Now, it may be appropriate to specify the concept of “occurrence”. Butler and Barrett [15] defined it as “the presence of a particular taxon at a particular locality”. In this work, an occurrence is the presence of a particular taxon at a particular locality and time. Although, in most cases, Butler and Barrett’s [15] concept of occurrence is, in practice, also specific regarding time, there are occasions in which it is not true. For instance, this is the case of the occurrence of Spinosauridae in the Late Jurassic of Tanzania. For the PaleoDB the presence of two isolated teeth attributable to spinosaurids is counted as a single occurrence. However, as Buffetaut [36] indicated that they come from different stratigraphic levels with distinct ages, we consider each tooth as a single occurrence, so in our dataset there are two occurrences of spinosaurids in Tanzania (S1 Dataset). We adopted the same procedure whenever possible.
This leads to other questions. For instance, what about two localities that belonged to the same paleoenvironment? If they are counted individually we may be overestimating the presence of a particular taxon in a particular environment (Fig 2). We called these occurrences as “possibly paralogous occurrences”. Although possibly paralogous occurrences encompass mainly localities which pertain to the same geological formation and are close to each other, clearly it will not be the case for close localities classified as different paleoenvironments, i.e., terrestrial and coastal, terrestrial and marine, or coastal and marine (Fig 2). For practical purposes, we considered all occurrences pertaining to the same stratigraphic unit and age that are attributable to the same broad paleoenvironmental category as possibly paralogous occurrences (S1 Dataset). Distinct fossils coming from close localities, but lacking detailed stratigraphic data were also considered as possibly paralogous occurrences.
Consider two distinct localities A and B indicated by dark stars. In a given time t1, A and B are placed in distinct paleoenvironments, coastal and terrestrial, respectively. However, in t3, A and B are part of the same broad ecosystem, so counting these localities as distinct occurrences leads to the overrepresentation of a particular fossil taxon, present in both localities, in this paleoenvironment within the dataset. Thus, distinct localities and occurrences pertaining to the same stratigraphic units and ages and classified as the same broad paleoenvironment are considered as possibly paralogous occurrences. Also, locality B is part of terrestrial paleoecosystems in both t1 and t3, so those paleoecosystems may be the same throughout the time span between t1 and t3. However, as usual, the sedimentary and, consequently, the fossil records may be fragmentary and doubtful (t2), so it is not possible to track the entire paleoenvironmental history of locality B and, hence, be sure if it represents the same paleoenvironment in t1 and t3.
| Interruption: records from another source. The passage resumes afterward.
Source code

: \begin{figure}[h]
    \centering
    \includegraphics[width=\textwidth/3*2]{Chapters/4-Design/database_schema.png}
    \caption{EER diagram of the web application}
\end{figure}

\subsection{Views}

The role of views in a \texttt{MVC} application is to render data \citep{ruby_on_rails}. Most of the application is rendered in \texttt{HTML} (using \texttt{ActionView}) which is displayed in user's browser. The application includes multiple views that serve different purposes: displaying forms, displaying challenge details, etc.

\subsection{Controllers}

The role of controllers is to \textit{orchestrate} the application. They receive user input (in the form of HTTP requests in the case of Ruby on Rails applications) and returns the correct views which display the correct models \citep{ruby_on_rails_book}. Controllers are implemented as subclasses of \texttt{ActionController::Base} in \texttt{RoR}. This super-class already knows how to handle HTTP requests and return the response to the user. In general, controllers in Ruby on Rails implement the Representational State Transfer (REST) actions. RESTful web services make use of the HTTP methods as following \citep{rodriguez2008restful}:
Questions may arise regarding the possibility of occurrences also being paralogous in relation to time. This possibility is real because one paleoenvironment might have existed for a time long enough to be represented in different stratigraphic levels. However, keeping in mind that the sedimentation is rather episodic and that there are many gaps in the stratigraphic sequence, it may be argued that it is not possible to rule out the hypothesis of these same paleoenvironments being temporally unrelated and distinct from each other (Fig 2). Due to the virtual impossibility of evaluating all of these parameters and that many sedimentary deposits lack a detailed stratigraphic analysis, we limited the concept of paralogy to the criteria mentioned in the previous paragraph.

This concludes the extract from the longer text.